[TASK OBJECTIVE]:
Among the entries below, determine how many lines contain the word "Control" and state only that figure.

Plain-text document sources

--- START ---

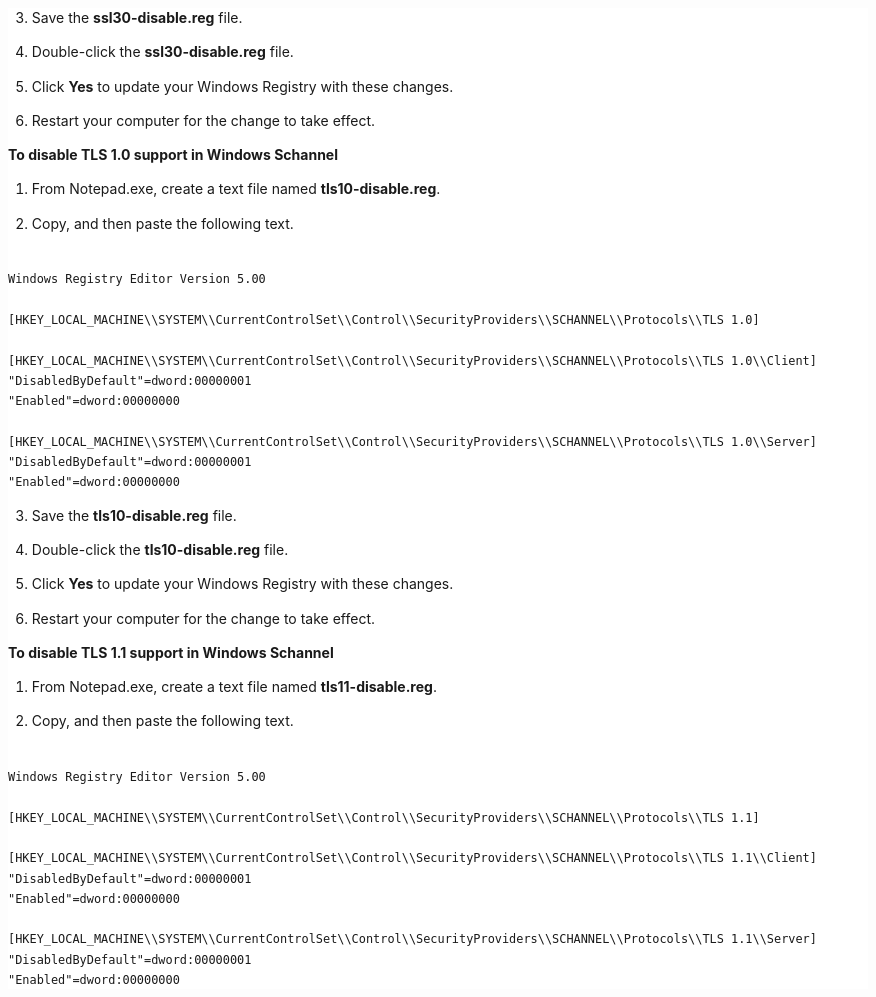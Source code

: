 3. Save the **ssl30-disable.reg** file.
    
  
4. Double-click the **ssl30-disable.reg** file.
    
  
5. Click **Yes** to update your Windows Registry with these changes.
    
  
6. Restart your computer for the change to take effect.
    
  
 **To disable TLS 1.0 support in Windows Schannel**
1. From Notepad.exe, create a text file named **tls10-disable.reg**.
    
  
2. Copy, and then paste the following text.
    
  ```
  
Windows Registry Editor Version 5.00

[HKEY_LOCAL_MACHINE\\SYSTEM\\CurrentControlSet\\Control\\SecurityProviders\\SCHANNEL\\Protocols\\TLS 1.0]

[HKEY_LOCAL_MACHINE\\SYSTEM\\CurrentControlSet\\Control\\SecurityProviders\\SCHANNEL\\Protocols\\TLS 1.0\\Client]
"DisabledByDefault"=dword:00000001
"Enabled"=dword:00000000

[HKEY_LOCAL_MACHINE\\SYSTEM\\CurrentControlSet\\Control\\SecurityProviders\\SCHANNEL\\Protocols\\TLS 1.0\\Server]
"DisabledByDefault"=dword:00000001
"Enabled"=dword:00000000
  ```


    
    
  
3. Save the **tls10-disable.reg** file.
    
  
4. Double-click the **tls10-disable.reg** file.
    
  
5. Click **Yes** to update your Windows Registry with these changes.
    
  
6. Restart your computer for the change to take effect.
    
  
 **To disable TLS 1.1 support in Windows Schannel**
1. From Notepad.exe, create a text file named **tls11-disable.reg**.
    
  
2. Copy, and then paste the following text.
    
  ```
  
Windows Registry Editor Version 5.00

[HKEY_LOCAL_MACHINE\\SYSTEM\\CurrentControlSet\\Control\\SecurityProviders\\SCHANNEL\\Protocols\\TLS 1.1]

[HKEY_LOCAL_MACHINE\\SYSTEM\\CurrentControlSet\\Control\\SecurityProviders\\SCHANNEL\\Protocols\\TLS 1.1\\Client]
"DisabledByDefault"=dword:00000001
"Enabled"=dword:00000000

[HKEY_LOCAL_MACHINE\\SYSTEM\\CurrentControlSet\\Control\\SecurityProviders\\SCHANNEL\\Protocols\\TLS 1.1\\Server]
"DisabledByDefault"=dword:00000001
"Enabled"=dword:00000000
  ```
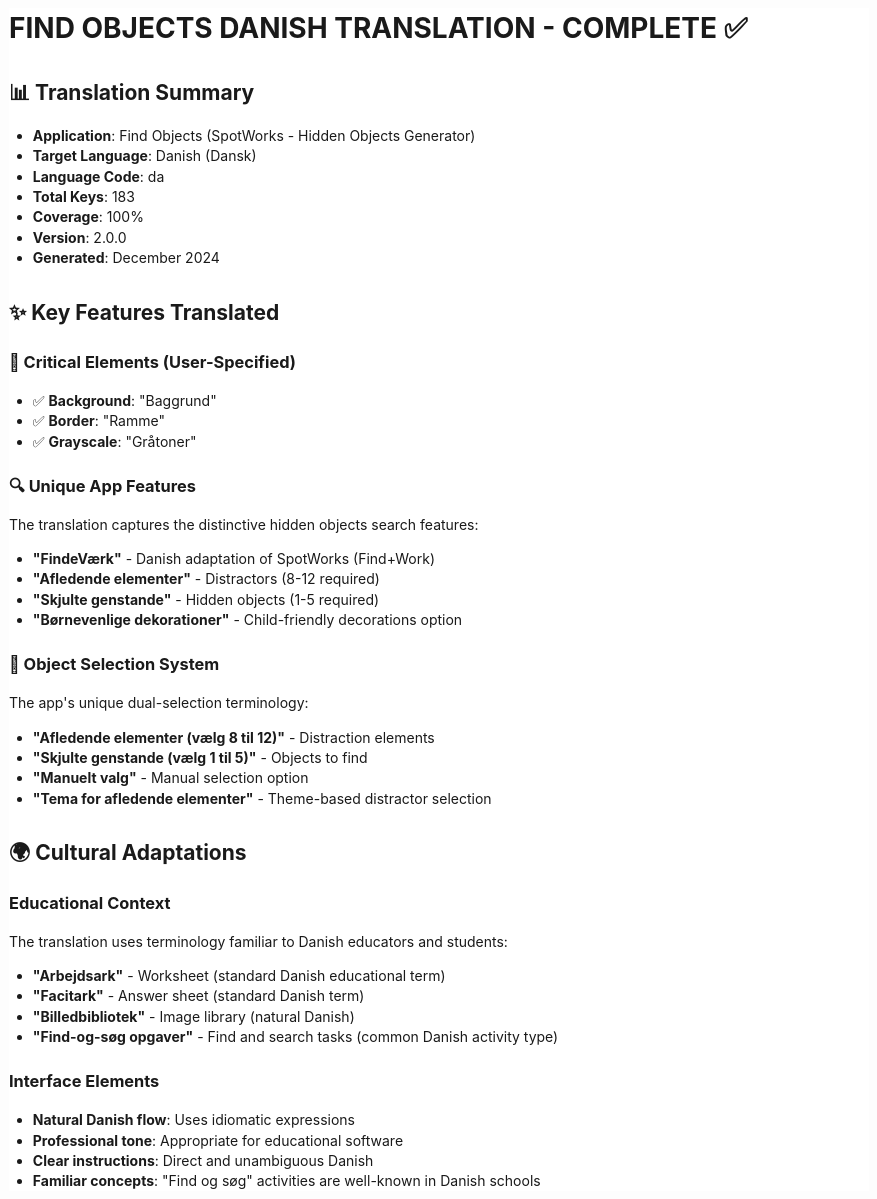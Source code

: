 # FIND OBJECTS DANISH TRANSLATION - COMPLETE ✅

## 📊 Translation Summary
- **Application**: Find Objects (SpotWorks - Hidden Objects Generator)
- **Target Language**: Danish (Dansk)
- **Language Code**: da
- **Total Keys**: 183
- **Coverage**: 100%
- **Version**: 2.0.0
- **Generated**: December 2024

## ✨ Key Features Translated

### 🎯 Critical Elements (User-Specified)
- ✅ **Background**: "Baggrund"
- ✅ **Border**: "Ramme"
- ✅ **Grayscale**: "Gråtoner"

### 🔍 Unique App Features
The translation captures the distinctive hidden objects search features:
- **"FindeVærk"** - Danish adaptation of SpotWorks (Find+Work)
- **"Afledende elementer"** - Distractors (8-12 required)
- **"Skjulte genstande"** - Hidden objects (1-5 required)
- **"Børnevenlige dekorationer"** - Child-friendly decorations option

### 📝 Object Selection System
The app's unique dual-selection terminology:
- **"Afledende elementer (vælg 8 til 12)"** - Distraction elements
- **"Skjulte genstande (vælg 1 til 5)"** - Objects to find
- **"Manuelt valg"** - Manual selection option
- **"Tema for afledende elementer"** - Theme-based distractor selection

## 🌍 Cultural Adaptations

### Educational Context
The translation uses terminology familiar to Danish educators and students:
- **"Arbejdsark"** - Worksheet (standard Danish educational term)
- **"Facitark"** - Answer sheet (standard Danish term)
- **"Billedbibliotek"** - Image library (natural Danish)
- **"Find-og-søg opgaver"** - Find and search tasks (common Danish activity type)

### Interface Elements
- **Natural Danish flow**: Uses idiomatic expressions
- **Professional tone**: Appropriate for educational software
- **Clear instructions**: Direct and unambiguous Danish
- **Familiar concepts**: "Find og søg" activities are well-known in Danish schools
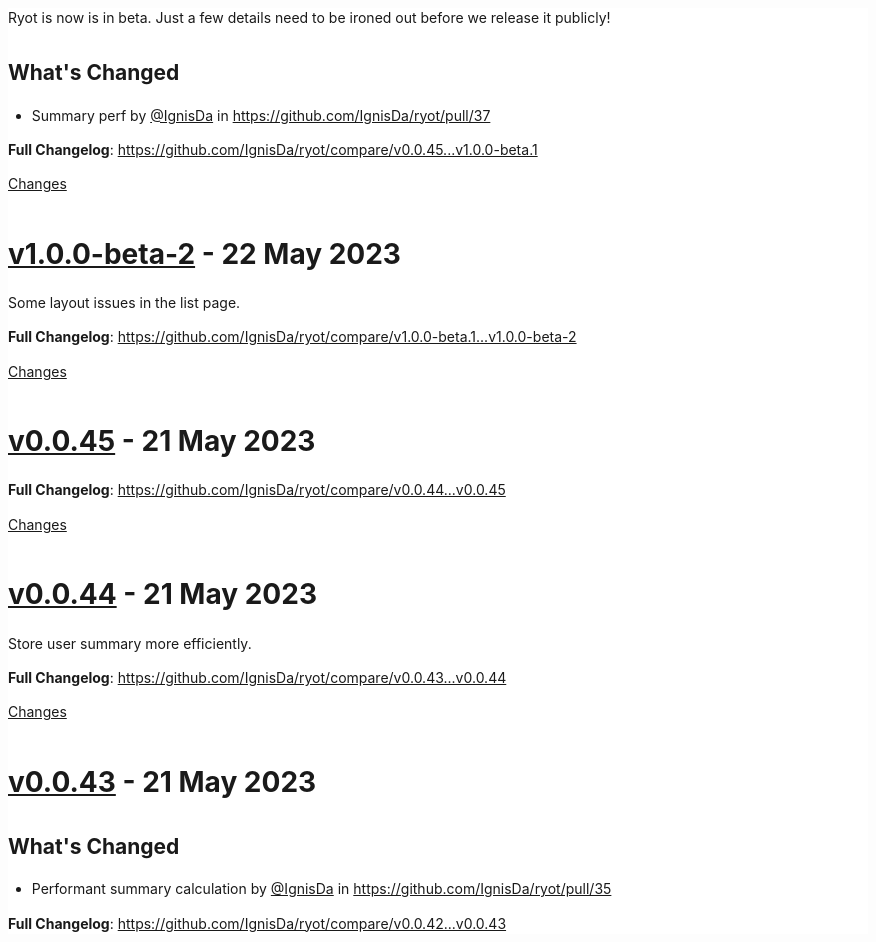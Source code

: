 Ryot is now is in beta. Just a few details need to be ironed out before we release it publicly!

## What's Changed
* Summary perf by [@IgnisDa](https://github.com/IgnisDa) in https://github.com/IgnisDa/ryot/pull/37


**Full Changelog**: https://github.com/IgnisDa/ryot/compare/v0.0.45...v1.0.0-beta.1

[Changes][v1.0.0-beta.1]


<a name="v1.0.0-beta-2"></a>
# [v1.0.0-beta-2](https://github.com/IgnisDa/ryot/releases/tag/v1.0.0-beta-2) - 22 May 2023

Some layout issues in the list page.

**Full Changelog**: https://github.com/IgnisDa/ryot/compare/v1.0.0-beta.1...v1.0.0-beta-2

[Changes][v1.0.0-beta-2]


<a name="v0.0.45"></a>
# [v0.0.45](https://github.com/IgnisDa/ryot/releases/tag/v0.0.45) - 21 May 2023

**Full Changelog**: https://github.com/IgnisDa/ryot/compare/v0.0.44...v0.0.45

[Changes][v0.0.45]


<a name="v0.0.44"></a>
# [v0.0.44](https://github.com/IgnisDa/ryot/releases/tag/v0.0.44) - 21 May 2023

Store user summary more efficiently.

**Full Changelog**: https://github.com/IgnisDa/ryot/compare/v0.0.43...v0.0.44

[Changes][v0.0.44]


<a name="v0.0.43"></a>
# [v0.0.43](https://github.com/IgnisDa/ryot/releases/tag/v0.0.43) - 21 May 2023

## What's Changed
* Performant summary calculation by [@IgnisDa](https://github.com/IgnisDa) in https://github.com/IgnisDa/ryot/pull/35


**Full Changelog**: https://github.com/IgnisDa/ryot/compare/v0.0.42...v0.0.43


[v1.0.0-beta.19]: https://github.com/IgnisDa/ryot/compare/v1.0.0-beta.18...v1.0.0-beta.19
[v1.0.0-beta.18]: https://github.com/IgnisDa/ryot/compare/v1.0.0-beta.17...v1.0.0-beta.18
[v1.0.0-beta.17]: https://github.com/IgnisDa/ryot/compare/v1.0.0-beta.16...v1.0.0-beta.17
[v1.0.0-beta.16]: https://github.com/IgnisDa/ryot/compare/v1.0.0-beta.15...v1.0.0-beta.16
[v1.0.0-beta.15]: https://github.com/IgnisDa/ryot/compare/v1.0.0-beta.14...v1.0.0-beta.15
[v1.0.0-beta.14]: https://github.com/IgnisDa/ryot/compare/v1.0.0-beta.13...v1.0.0-beta.14
[v1.0.0-beta.13]: https://github.com/IgnisDa/ryot/compare/v1.0.0-beta.12...v1.0.0-beta.13
[v1.0.0-beta.12]: https://github.com/IgnisDa/ryot/compare/v1.0.0-beta.11...v1.0.0-beta.12
[v1.0.0-beta.11]: https://github.com/IgnisDa/ryot/compare/v1.0.0-beta.9...v1.0.0-beta.11
[v1.0.0-beta.9]: https://github.com/IgnisDa/ryot/compare/v1.0.0-beta.8...v1.0.0-beta.9
[v1.0.0-beta.8]: https://github.com/IgnisDa/ryot/compare/v1.0.0-beta.7...v1.0.0-beta.8
[v1.0.0-beta.7]: https://github.com/IgnisDa/ryot/compare/v1.0.0-beta.6...v1.0.0-beta.7
[v1.0.0-beta.6]: https://github.com/IgnisDa/ryot/compare/v1.0.0-beta.5...v1.0.0-beta.6
[v1.0.0-beta.5]: https://github.com/IgnisDa/ryot/compare/v1.0.0-beta.10...v1.0.0-beta.5
[v1.0.0-beta.10]: https://github.com/IgnisDa/ryot/compare/v1.0.0-beta.4...v1.0.0-beta.10
[v1.0.0-beta.4]: https://github.com/IgnisDa/ryot/compare/v1.0.0-beta.3...v1.0.0-beta.4
[v1.0.0-beta.3]: https://github.com/IgnisDa/ryot/compare/v1.0.0-beta.1...v1.0.0-beta.3
[v1.0.0-beta.1]: https://github.com/IgnisDa/ryot/compare/v1.0.0-beta-2...v1.0.0-beta.1
[v1.0.0-beta-2]: https://github.com/IgnisDa/ryot/compare/v0.0.45...v1.0.0-beta-2
[v0.0.45]: https://github.com/IgnisDa/ryot/compare/v0.0.44...v0.0.45
[v0.0.44]: https://github.com/IgnisDa/ryot/compare/v0.0.43...v0.0.44
[v0.0.43]: https://github.com/IgnisDa/ryot/compare/v0.0.42...v0.0.43
[v0.0.42]: https://github.com/IgnisDa/ryot/compare/v0.0.41...v0.0.42
[v0.0.41]: https://github.com/IgnisDa/ryot/compare/v0.0.40...v0.0.41
[v0.0.40]: https://github.com/IgnisDa/ryot/compare/v0.0.39...v0.0.40
[v0.0.39]: https://github.com/IgnisDa/ryot/compare/v0.0.38...v0.0.39
[v0.0.38]: https://github.com/IgnisDa/ryot/compare/v0.0.37...v0.0.38
[v0.0.37]: https://github.com/IgnisDa/ryot/compare/v0.0.36...v0.0.37
[v0.0.36]: https://github.com/IgnisDa/ryot/compare/v0.0.35...v0.0.36
[v0.0.35]: https://github.com/IgnisDa/ryot/compare/v0.0.34...v0.0.35
[v0.0.34]: https://github.com/IgnisDa/ryot/compare/v0.0.33...v0.0.34
[v0.0.33]: https://github.com/IgnisDa/ryot/compare/v0.0.32...v0.0.33
[v0.0.32]: https://github.com/IgnisDa/ryot/compare/v0.0.31...v0.0.32
[v0.0.31]: https://github.com/IgnisDa/ryot/compare/v0.0.30...v0.0.31
[v0.0.30]: https://github.com/IgnisDa/ryot/compare/v0.0.29...v0.0.30
[v0.0.29]: https://github.com/IgnisDa/ryot/compare/v0.0.28...v0.0.29
[v0.0.28]: https://github.com/IgnisDa/ryot/compare/v0.0.27...v0.0.28
[v0.0.27]: https://github.com/IgnisDa/ryot/compare/v0.0.26...v0.0.27
[v0.0.26]: https://github.com/IgnisDa/ryot/compare/v0.0.25...v0.0.26
[v0.0.25]: https://github.com/IgnisDa/ryot/compare/v0.0.24...v0.0.25
[v0.0.24]: https://github.com/IgnisDa/ryot/compare/v0.0.23...v0.0.24
[v0.0.23]: https://github.com/IgnisDa/ryot/compare/v0.0.22...v0.0.23
[v0.0.22]: https://github.com/IgnisDa/ryot/compare/v0.0.21...v0.0.22
[v0.0.21]: https://github.com/IgnisDa/ryot/compare/v0.0.20...v0.0.21
[v0.0.20]: https://github.com/IgnisDa/ryot/compare/v0.0.19...v0.0.20
[v0.0.19]: https://github.com/IgnisDa/ryot/compare/v0.0.18...v0.0.19
[v0.0.18]: https://github.com/IgnisDa/ryot/compare/v0.0.17...v0.0.18
[v0.0.17]: https://github.com/IgnisDa/ryot/compare/v0.0.16...v0.0.17
[v0.0.16]: https://github.com/IgnisDa/ryot/compare/v0.0.15...v0.0.16
[v0.0.15]: https://github.com/IgnisDa/ryot/compare/v0.0.14...v0.0.15
[v0.0.14]: https://github.com/IgnisDa/ryot/compare/v0.0.13...v0.0.14
[v0.0.13]: https://github.com/IgnisDa/ryot/compare/v0.0.12...v0.0.13
[v0.0.12]: https://github.com/IgnisDa/ryot/compare/v0.0.11...v0.0.12
[v0.0.11]: https://github.com/IgnisDa/ryot/compare/v0.0.10...v0.0.11
[v0.0.10]: https://github.com/IgnisDa/ryot/compare/v0.0.9...v0.0.10
[v0.0.9]: https://github.com/IgnisDa/ryot/compare/v0.0.8...v0.0.9
[v0.0.8]: https://github.com/IgnisDa/ryot/compare/v0.0.7...v0.0.8
[v0.0.7]: https://github.com/IgnisDa/ryot/compare/v0.0.6...v0.0.7
[v0.0.6]: https://github.com/IgnisDa/ryot/compare/v0.0.5...v0.0.6
[v0.0.5]: https://github.com/IgnisDa/ryot/compare/v0.0.4...v0.0.5
[v0.0.4]: https://github.com/IgnisDa/ryot/compare/v0.0.3...v0.0.4
[v0.0.3]: https://github.com/IgnisDa/ryot/compare/v0.0.2...v0.0.3
[v0.0.2]: https://github.com/IgnisDa/ryot/compare/v0.0.1...v0.0.2
[v0.0.1]: https://github.com/IgnisDa/ryot/tree/v0.0.1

--- END ---

[EXERCISE SOLUTION]:
6